Raphaela Edelbauer: Das flüssige Land

Raphaela Edelbauer macht weiter, wo Rosendorfer, Doderer und Herzmanovsky-Orlando aufgehört haben. Magischer Realismus vom Feinsten. Ein wirklich starkes Buch.

Die Handlung: Die Wiener Physikerin Ruth Schwarz ist schockiert vom Unfalltod ihrer Eltern. Laut Testament möchten die beiden in Groß-Einland, dem Ort ihrer Kindheit, beerdigt werden. Aber wo ist dieses Groß-Einland, von dem Ruth bislang nichts ahnte? Es ist in keiner Karte verzeichnet. Wie benebelt macht sich Ruth auf den Weg und findet schließlich hinter einem großen Wald den grotesk idyllischen Ort.

Die Idylle hat Risse, das wird auf surreale Weise augenfällig. Denn unter dem Ort befindet sich ein riesiger Hohlraum in der Erde - ein ehemaliges Bergwerk - , der nicht nur an verschiedenen Stellen den Untergrund einbrechen lässt und für Risse in den Bauwerken sorgt, sondern auch die gesamte Statik aus den Fugen bringt. Der ganze Raum - und mit ihm die Zeit - scheint flüssig.

"Der Mensch ist ja mit der Heimat verheiratet, mit dem Untergrund, aus dem wir alle kommen", sagt einer beim Skatspielen.
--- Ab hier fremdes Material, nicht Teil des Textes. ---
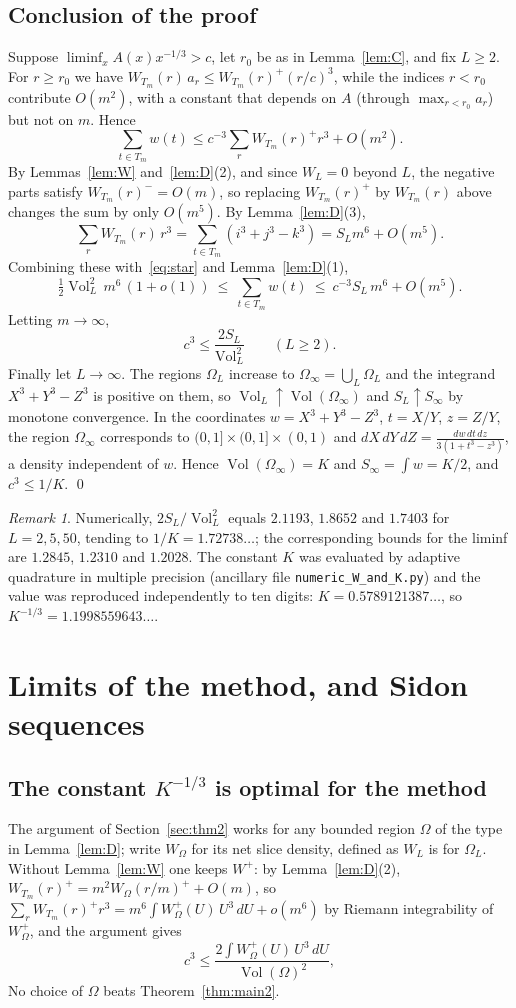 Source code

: \documentclass[11pt]{amsart}
\theoremstyle{remark}
\newtheorem{remark}{Remark}
\newcommand{\Vol}{\operatorname{Vol}}
\begin{document}
\subsection{Conclusion of the proof}
Suppose $\liminf_x A(x)x^{-1/3}>c$, let $r_0$ be as in Lemma~\ref{lem:C}, and fix $L\ge2$. For $r\ge r_0$ we have $W_{T_m}(r)\,a_r\le W_{T_m}(r)^+(r/c)^3$, while the indices $r<r_0$ contribute $O(m^2)$, with a constant that depends on $A$ (through $\max_{r<r_0}a_r$) but not on $m$. Hence
\[
\sum_{t\in T_m}w(t)\le c^{-3}\sum_r W_{T_m}(r)^+r^3+O(m^2).
\]
By Lemmas~\ref{lem:W} and~\ref{lem:D}(2), and since $W_L=0$ beyond $L$, the negative parts satisfy $W_{T_m}(r)^-=O(m)$, so replacing $W_{T_m}(r)^+$ by $W_{T_m}(r)$ above changes the sum by only $O(m^5)$. By Lemma~\ref{lem:D}(3),
\[
\sum_rW_{T_m}(r)\,r^3=\sum_{t\in T_m}(i^3+j^3-k^3)=S_Lm^6+O(m^5).
\]
Combining these with~\eqref{eq:star} and Lemma~\ref{lem:D}(1),
\[
\tfrac12\Vol_L^2\,m^6\,(1+o(1))\ \le\ \sum_{t\in T_m}w(t)\ \le\ c^{-3}S_L\,m^6+O(m^5).
\]
Letting $m\to\infty$,
\[
c^3\le\frac{2S_L}{\Vol_L^2}\qquad(L\ge2).
\]
Finally let $L\to\infty$. The regions $\Omega_L$ increase to $\Omega_\infty=\bigcup_L\Omega_L$ and the integrand $X^3+Y^3-Z^3$ is positive on them, so $\Vol_L\uparrow\Vol(\Omega_\infty)$ and $S_L\uparrow S_\infty$ by monotone convergence. In the coordinates $w=X^3+Y^3-Z^3$, $t=X/Y$, $z=Z/Y$, the region $\Omega_\infty$ corresponds to $(0,1]\times(0,1]\times(0,1)$ and $dX\,dY\,dZ=\frac{dw\,dt\,dz}{3(1+t^3-z^3)}$, a density independent of $w$. Hence $\Vol(\Omega_\infty)=K$ and $S_\infty=\int w=K/2$, and $c^3\le1/K$. \qed

\begin{remark}
Numerically, $2S_L/\Vol_L^2$ equals $2.1193$, $1.8652$ and $1.7403$ for $L=2,5,50$, tending to $1/K=1.72738\ldots$; the corresponding bounds for the liminf are $1.2845$, $1.2310$ and $1.2028$. The constant $K$ was evaluated by adaptive quadrature in multiple precision (ancillary file \texttt{numeric\_W\_and\_K.py}) and the value was reproduced independently to ten digits: $K=0.5789121387\ldots$, so $K^{-1/3}=1.1998559643\ldots$.
\end{remark}

\section{Limits of the method, and Sidon sequences}\label{sec:limits}

\subsection{The constant \texorpdfstring{$K^{-1/3}$}{K\textasciicircum(-1/3)} is optimal for the method}
The argument of Section~\ref{sec:thm2} works for any bounded region $\Omega$ of the type in Lemma~\ref{lem:D}; write $W_\Omega$ for its net slice density, defined as $W_L$ is for $\Omega_L$. Without Lemma~\ref{lem:W} one keeps $W^+$: by Lemma~\ref{lem:D}(2), $W_{T_m}(r)^+=m^2W_\Omega(r/m)^++O(m)$, so $\sum_rW_{T_m}(r)^+r^3=m^6\int W_\Omega^+(U)\,U^3\,dU+o(m^6)$ by Riemann integrability of $W_\Omega^+$, and the argument gives
\[
c^3\le\frac{2\int W_\Omega^+(U)\,U^3\,dU}{\Vol(\Omega)^2},
\]
No choice of $\Omega$ beats Theorem~\ref{thm:main2}.
\end{document}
"In Wochen, in denen die Einbrüche rasch vor sich gingen, schien die Zeit  zu rasen und man hatte kam Gelegenheit, die vielen Veränderungen im Ortsbild zu bemerken, sodass sich in wenigen Momenten die Verwitterung von Jahren zu ereignen schien. Blieb aber alles konstant, so nahm der Fluss der Dinge fast eine gewisse Zähigkeit an, und die Monate rollten in belangloser Indolenz über mich."

Ruth stemmt sich nicht gegen die surreale Welt, sondern - hier lässt das Ganze an Franz Kafka denken - richtet sich auf eine schlafwandlerische Art über Jahre in ihr ein. Sie tritt eine Stelle bei der dominanten Gräfin an, die fast operettenhaft über den Ort herrscht und seine Bewohner wie Marionetten lenkt.
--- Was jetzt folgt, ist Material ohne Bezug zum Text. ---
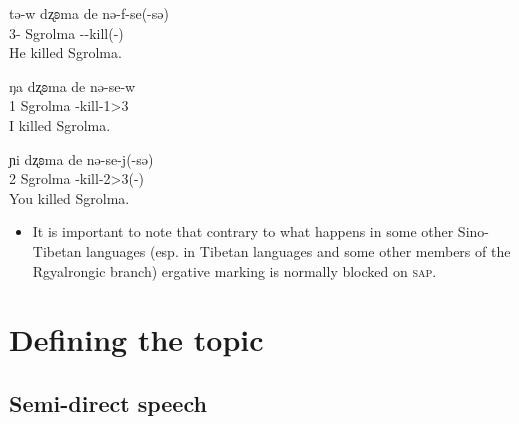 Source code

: \documentclass[oneside,a4paper,11pt]{article}
\newcommand{\ipa}[1]{{\phon #1}} %
\newcommand{\ipapl}[1]{{\phondroit #1}}
\begin{document}
\begin{exe}
\ex \label{ex:33}
\gll
	\ipa{tə-w} \ipapl{dʐʚma} \ipapl{de} \ipapl{nə-f-se(-sə)} \\
	{3\sg-\erg} Sgrolma {\dem} {\prf-\inv-kill(-\evid)}\\ 
	\glt He killed Sgrolma.
\end{exe}

\begin{exe}
\ex \label{ex:13}
\gll
	\ipa{ŋa}	\ipapl{dʐʚma} 	\ipapl{de} 	\ipapl{nə-se-w} \\
	{1\sg} Sgrolma {\dem} {\prf-kill-1\sg>3}\\ 
	\glt I killed Sgrolma.
\end{exe}

\begin{exe}
\ex \label{ex:23}
\gll
	\ipa{ɲi}	\ipapl{dʐʚma} 	\ipapl{de} 	\ipapl{nə-se-j(-sə)} \\
	{2\sg} Sgrolma {\dem} {\prf-kill-2\sg>3(-\evid)}\\ 
	\glt You killed Sgrolma.
\end{exe}




 
\begin{itemize}
 \item It is important to note that contrary to what happens in some other Sino-Tibetan languages (esp. in Tibetan languages and some other members of the Rgyalrongic branch) ergative marking is normally blocked on \textsc{sap}.%
\end{itemize}



\section{Defining the topic}

\subsection{Semi-direct speech}
\end{document}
Die Gräfin sagt: "Da ist die alte Ordnung, wie wir sie hier praktizieren, und dann die neue, die an einem gewissen Stichpunkt einfach über die erste gebreitet wurde, ohne auf die gewachsenen, organischen Strukturen Rücksicht zu nehmen."
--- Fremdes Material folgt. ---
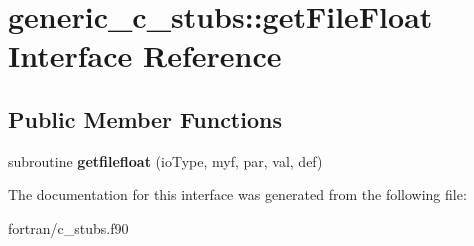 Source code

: \hypertarget{interfacegeneric__c__stubs_1_1get_file_float}{}\section{generic\+\_\+c\+\_\+stubs\+:\+:get\+File\+Float Interface Reference}
\label{interfacegeneric__c__stubs_1_1get_file_float}
\subsection*{Public Member Functions}
\begin{DoxyCompactItemize}
\item 
\mbox{\label{interfacegeneric__c__stubs_1_1get_file_float_aebe739a2e89f23287868c520774ddf2b}} 
subroutine {\bfseries getfilefloat} (io\+Type, myf, par, val, def)
\end{DoxyCompactItemize}


The documentation for this interface was generated from the following file\+:\begin{DoxyCompactItemize}
\item 
fortran/c\+\_\+stubs.\+f90\end{DoxyCompactItemize}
Ruth entdeckt aber auch: Das riesige Loch, das die Gräfin erst im Rahmen einer Kunstaktion zum Touristenmagnet machen und dann verfüllen lassen will, weist auf ein großes Verbrechen im Nationalsozialismus hin. Wohin sind 750 Zwangsarbeiter quasi über Nacht verschwunden? Möchte Ruth dieses Rätsel lösen? Alles fließt.

Raphaela Edelbauer spielt gekonnt mit Sprache, Raum, Zeit, Erwartung und Angst.